Haro sur l’ennemi ! Sautons-lui sur le râble !
Pas de juste milieu ! Soyons déraisonnables !

***

Je crains que sur ce ton je ne m’égare (de l’Est),
Oubliant de lâcher, si j'n’y prends gard', du lest.
Il me semble évident, pour abattre la bête,
Qu’il faut soigneusement la viser à la tête.
Il est donc décisif que les prioritaires,
Parmi tous les gredins qu’il faut jeter à terre,
Soient ceux qui voudraient bien penser à notre place.
De les tuer d’abord, ceux-là, ayons l’audace
Car ces flics du cerveau, gourous ou bien artistes,
Philosophes gâteux et démagogues tristes,
Sont les propagateurs de la peste mentale
Dont la néfaste action est hélas capitale :
Ils volent nos loisirs, ils justifient l'ennui,
Ils crachent leur poison le jour comme la nuit.
Tel qu'il est pratiqué, l'art est une imposture.
Il faut l'éliminer : l'art est mort ! en voiture !

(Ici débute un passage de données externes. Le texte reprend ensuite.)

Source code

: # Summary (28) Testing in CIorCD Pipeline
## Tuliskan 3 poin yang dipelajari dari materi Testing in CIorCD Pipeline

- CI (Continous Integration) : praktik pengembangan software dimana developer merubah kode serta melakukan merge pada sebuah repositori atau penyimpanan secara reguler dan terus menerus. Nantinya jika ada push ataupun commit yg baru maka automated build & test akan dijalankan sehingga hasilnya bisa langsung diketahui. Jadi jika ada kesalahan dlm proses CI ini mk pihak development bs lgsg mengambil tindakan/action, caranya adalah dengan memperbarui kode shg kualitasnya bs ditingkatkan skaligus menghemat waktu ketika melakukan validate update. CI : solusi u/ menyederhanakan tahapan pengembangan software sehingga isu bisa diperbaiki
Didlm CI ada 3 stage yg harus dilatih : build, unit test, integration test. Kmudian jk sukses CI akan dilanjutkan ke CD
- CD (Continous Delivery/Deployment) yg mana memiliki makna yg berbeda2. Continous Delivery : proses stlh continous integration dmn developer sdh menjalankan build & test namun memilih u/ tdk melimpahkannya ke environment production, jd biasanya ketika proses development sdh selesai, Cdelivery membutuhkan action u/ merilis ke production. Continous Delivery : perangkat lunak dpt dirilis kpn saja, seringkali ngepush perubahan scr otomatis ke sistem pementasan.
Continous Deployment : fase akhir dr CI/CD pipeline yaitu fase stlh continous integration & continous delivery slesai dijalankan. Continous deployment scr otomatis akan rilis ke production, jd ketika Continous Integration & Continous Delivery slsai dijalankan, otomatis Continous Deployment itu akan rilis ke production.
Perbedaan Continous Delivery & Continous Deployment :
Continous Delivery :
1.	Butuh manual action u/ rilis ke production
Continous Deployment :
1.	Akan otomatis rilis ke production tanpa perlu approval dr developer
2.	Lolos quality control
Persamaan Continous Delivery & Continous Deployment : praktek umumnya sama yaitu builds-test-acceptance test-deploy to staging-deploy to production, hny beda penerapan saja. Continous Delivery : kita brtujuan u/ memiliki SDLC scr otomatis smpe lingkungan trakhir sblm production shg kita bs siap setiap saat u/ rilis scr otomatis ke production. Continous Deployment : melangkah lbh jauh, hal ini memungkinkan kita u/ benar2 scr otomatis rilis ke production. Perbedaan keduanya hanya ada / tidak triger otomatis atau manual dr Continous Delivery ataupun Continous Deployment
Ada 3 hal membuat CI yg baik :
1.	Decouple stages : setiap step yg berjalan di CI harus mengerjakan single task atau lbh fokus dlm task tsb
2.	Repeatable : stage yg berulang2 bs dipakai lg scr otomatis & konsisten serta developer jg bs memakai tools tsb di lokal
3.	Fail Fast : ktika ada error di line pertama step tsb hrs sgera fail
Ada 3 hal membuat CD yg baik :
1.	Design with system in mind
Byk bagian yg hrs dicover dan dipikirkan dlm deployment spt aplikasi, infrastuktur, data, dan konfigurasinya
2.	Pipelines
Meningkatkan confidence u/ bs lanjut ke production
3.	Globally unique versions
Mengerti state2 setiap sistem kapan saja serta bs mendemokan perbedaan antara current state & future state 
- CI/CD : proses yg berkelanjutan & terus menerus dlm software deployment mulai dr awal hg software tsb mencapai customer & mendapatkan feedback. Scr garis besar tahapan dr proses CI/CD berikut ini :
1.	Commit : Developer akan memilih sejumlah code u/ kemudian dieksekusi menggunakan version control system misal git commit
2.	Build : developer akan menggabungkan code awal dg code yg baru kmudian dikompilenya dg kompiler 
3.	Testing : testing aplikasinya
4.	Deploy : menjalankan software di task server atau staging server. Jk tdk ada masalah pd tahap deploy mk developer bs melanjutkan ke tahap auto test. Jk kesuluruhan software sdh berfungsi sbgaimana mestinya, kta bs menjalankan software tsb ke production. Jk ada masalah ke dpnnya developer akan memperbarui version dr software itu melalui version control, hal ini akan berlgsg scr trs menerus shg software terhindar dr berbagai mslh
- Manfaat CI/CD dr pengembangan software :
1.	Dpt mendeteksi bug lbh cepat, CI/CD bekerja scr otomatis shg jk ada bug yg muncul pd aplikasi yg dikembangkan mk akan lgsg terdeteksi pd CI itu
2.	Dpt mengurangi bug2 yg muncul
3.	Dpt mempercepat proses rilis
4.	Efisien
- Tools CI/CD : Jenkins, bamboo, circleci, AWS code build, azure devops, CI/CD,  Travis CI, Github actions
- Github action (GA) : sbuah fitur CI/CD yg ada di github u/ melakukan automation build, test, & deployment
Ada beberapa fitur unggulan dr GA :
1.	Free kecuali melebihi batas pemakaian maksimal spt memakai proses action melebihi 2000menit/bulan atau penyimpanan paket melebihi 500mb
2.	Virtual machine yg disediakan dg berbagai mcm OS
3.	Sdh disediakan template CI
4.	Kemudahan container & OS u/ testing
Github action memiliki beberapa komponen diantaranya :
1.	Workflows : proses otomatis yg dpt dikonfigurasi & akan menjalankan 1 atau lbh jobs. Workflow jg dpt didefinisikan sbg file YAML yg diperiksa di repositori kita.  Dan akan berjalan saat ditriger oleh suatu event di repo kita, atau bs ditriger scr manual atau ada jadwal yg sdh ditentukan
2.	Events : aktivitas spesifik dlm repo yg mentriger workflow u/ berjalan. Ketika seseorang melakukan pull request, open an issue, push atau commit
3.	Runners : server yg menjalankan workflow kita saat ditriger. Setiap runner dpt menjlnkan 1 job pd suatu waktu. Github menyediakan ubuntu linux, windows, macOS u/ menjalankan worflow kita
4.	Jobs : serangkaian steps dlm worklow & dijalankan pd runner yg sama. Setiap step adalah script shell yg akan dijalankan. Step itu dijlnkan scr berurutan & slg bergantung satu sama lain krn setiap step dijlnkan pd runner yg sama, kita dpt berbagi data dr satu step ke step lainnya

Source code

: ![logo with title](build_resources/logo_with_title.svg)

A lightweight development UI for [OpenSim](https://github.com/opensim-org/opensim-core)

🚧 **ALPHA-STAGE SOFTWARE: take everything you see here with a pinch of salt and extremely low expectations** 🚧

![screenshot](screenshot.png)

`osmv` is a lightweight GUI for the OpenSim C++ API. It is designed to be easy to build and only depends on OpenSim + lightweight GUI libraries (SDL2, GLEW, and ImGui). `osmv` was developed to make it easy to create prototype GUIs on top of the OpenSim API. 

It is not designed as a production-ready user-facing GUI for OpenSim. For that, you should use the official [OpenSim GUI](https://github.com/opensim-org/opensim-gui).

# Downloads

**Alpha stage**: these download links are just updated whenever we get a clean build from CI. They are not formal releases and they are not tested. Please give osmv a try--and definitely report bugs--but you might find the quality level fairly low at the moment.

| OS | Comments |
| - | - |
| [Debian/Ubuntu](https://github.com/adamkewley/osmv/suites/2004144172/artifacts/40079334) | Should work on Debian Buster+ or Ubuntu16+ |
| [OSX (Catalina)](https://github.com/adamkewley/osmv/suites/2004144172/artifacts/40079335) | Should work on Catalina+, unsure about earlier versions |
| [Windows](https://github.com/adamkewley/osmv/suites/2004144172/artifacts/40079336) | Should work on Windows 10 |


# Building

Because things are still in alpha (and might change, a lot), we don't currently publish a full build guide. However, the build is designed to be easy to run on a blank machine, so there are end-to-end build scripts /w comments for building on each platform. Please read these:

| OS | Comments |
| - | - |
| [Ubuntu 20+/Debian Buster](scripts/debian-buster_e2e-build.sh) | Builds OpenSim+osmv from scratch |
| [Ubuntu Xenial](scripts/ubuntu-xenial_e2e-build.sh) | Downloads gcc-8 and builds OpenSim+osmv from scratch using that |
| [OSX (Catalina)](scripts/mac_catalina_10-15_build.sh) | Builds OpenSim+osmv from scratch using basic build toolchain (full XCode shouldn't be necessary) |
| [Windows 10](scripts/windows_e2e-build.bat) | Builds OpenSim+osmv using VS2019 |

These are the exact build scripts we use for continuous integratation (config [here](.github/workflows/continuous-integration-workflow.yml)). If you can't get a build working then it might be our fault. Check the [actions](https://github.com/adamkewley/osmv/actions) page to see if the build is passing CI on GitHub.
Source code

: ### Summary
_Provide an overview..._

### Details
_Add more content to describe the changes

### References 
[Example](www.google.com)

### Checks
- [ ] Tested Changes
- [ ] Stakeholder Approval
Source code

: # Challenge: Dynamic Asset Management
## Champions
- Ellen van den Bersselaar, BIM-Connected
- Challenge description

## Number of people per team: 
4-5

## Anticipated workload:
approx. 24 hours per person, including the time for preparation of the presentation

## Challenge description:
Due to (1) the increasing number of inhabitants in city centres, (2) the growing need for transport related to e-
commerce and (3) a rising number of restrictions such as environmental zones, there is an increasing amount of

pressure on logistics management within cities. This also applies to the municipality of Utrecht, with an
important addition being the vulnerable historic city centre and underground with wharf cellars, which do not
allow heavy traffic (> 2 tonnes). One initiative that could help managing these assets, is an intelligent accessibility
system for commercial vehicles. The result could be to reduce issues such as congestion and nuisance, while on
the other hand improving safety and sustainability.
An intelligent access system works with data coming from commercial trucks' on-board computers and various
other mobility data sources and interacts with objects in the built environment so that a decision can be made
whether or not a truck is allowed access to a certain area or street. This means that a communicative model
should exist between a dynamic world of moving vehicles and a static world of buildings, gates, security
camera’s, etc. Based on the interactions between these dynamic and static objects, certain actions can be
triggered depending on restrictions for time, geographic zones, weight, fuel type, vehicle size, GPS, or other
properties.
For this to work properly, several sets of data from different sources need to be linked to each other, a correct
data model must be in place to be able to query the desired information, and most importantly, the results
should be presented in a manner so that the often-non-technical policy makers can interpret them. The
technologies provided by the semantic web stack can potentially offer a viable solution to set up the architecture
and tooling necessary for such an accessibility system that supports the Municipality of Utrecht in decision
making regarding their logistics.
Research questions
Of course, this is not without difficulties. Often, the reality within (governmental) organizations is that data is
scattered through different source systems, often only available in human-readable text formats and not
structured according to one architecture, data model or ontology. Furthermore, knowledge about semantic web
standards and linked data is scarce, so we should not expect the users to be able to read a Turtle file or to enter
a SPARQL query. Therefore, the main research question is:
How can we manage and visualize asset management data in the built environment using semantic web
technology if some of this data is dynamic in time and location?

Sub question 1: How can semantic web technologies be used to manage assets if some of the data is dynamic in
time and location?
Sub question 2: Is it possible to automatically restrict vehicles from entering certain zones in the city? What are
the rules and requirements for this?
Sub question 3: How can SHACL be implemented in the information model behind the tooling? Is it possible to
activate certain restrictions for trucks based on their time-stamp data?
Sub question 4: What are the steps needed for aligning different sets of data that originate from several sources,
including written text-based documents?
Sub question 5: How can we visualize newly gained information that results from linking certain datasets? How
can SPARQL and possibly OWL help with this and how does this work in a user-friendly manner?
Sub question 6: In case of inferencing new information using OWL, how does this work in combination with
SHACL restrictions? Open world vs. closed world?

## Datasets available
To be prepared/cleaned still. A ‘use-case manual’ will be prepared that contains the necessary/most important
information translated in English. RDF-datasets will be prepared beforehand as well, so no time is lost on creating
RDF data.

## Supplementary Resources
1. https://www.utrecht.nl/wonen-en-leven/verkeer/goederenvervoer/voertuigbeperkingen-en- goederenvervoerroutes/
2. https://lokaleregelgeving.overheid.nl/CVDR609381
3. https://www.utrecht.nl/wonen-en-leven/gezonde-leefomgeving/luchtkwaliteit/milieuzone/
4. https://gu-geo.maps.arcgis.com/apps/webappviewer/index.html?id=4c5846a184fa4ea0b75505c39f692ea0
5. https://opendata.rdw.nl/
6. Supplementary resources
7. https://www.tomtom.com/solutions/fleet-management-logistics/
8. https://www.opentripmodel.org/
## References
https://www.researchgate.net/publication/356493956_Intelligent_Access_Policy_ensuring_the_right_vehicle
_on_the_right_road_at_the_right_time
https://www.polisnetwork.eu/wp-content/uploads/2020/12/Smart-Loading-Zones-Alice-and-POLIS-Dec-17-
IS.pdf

Le seul art, à mes yeux, digne d'être accepté
Devrait être jouissif, plein de vitalité,
Audacieux, passionné, enthousiaste et follingue,
Qualitatif, juteux, positivement dingue,
Inventif, raffiné, sophistiqué, primaire,
Malpoli, virulent et révolutionnaire.
Inventons et créons notre propre culture :
En dehors de tout cela, tout est littérature.
A tous nos ennemis, faisons fair' la culbute.
Assénons-leur des coups ! des coups tous azimuts !
Des coups durs, des coups bas, des coups du pèr' François !
Il faut que chaque coup que l'ennemi reçoit
Soit fatal, meurtrier, radical et terrible.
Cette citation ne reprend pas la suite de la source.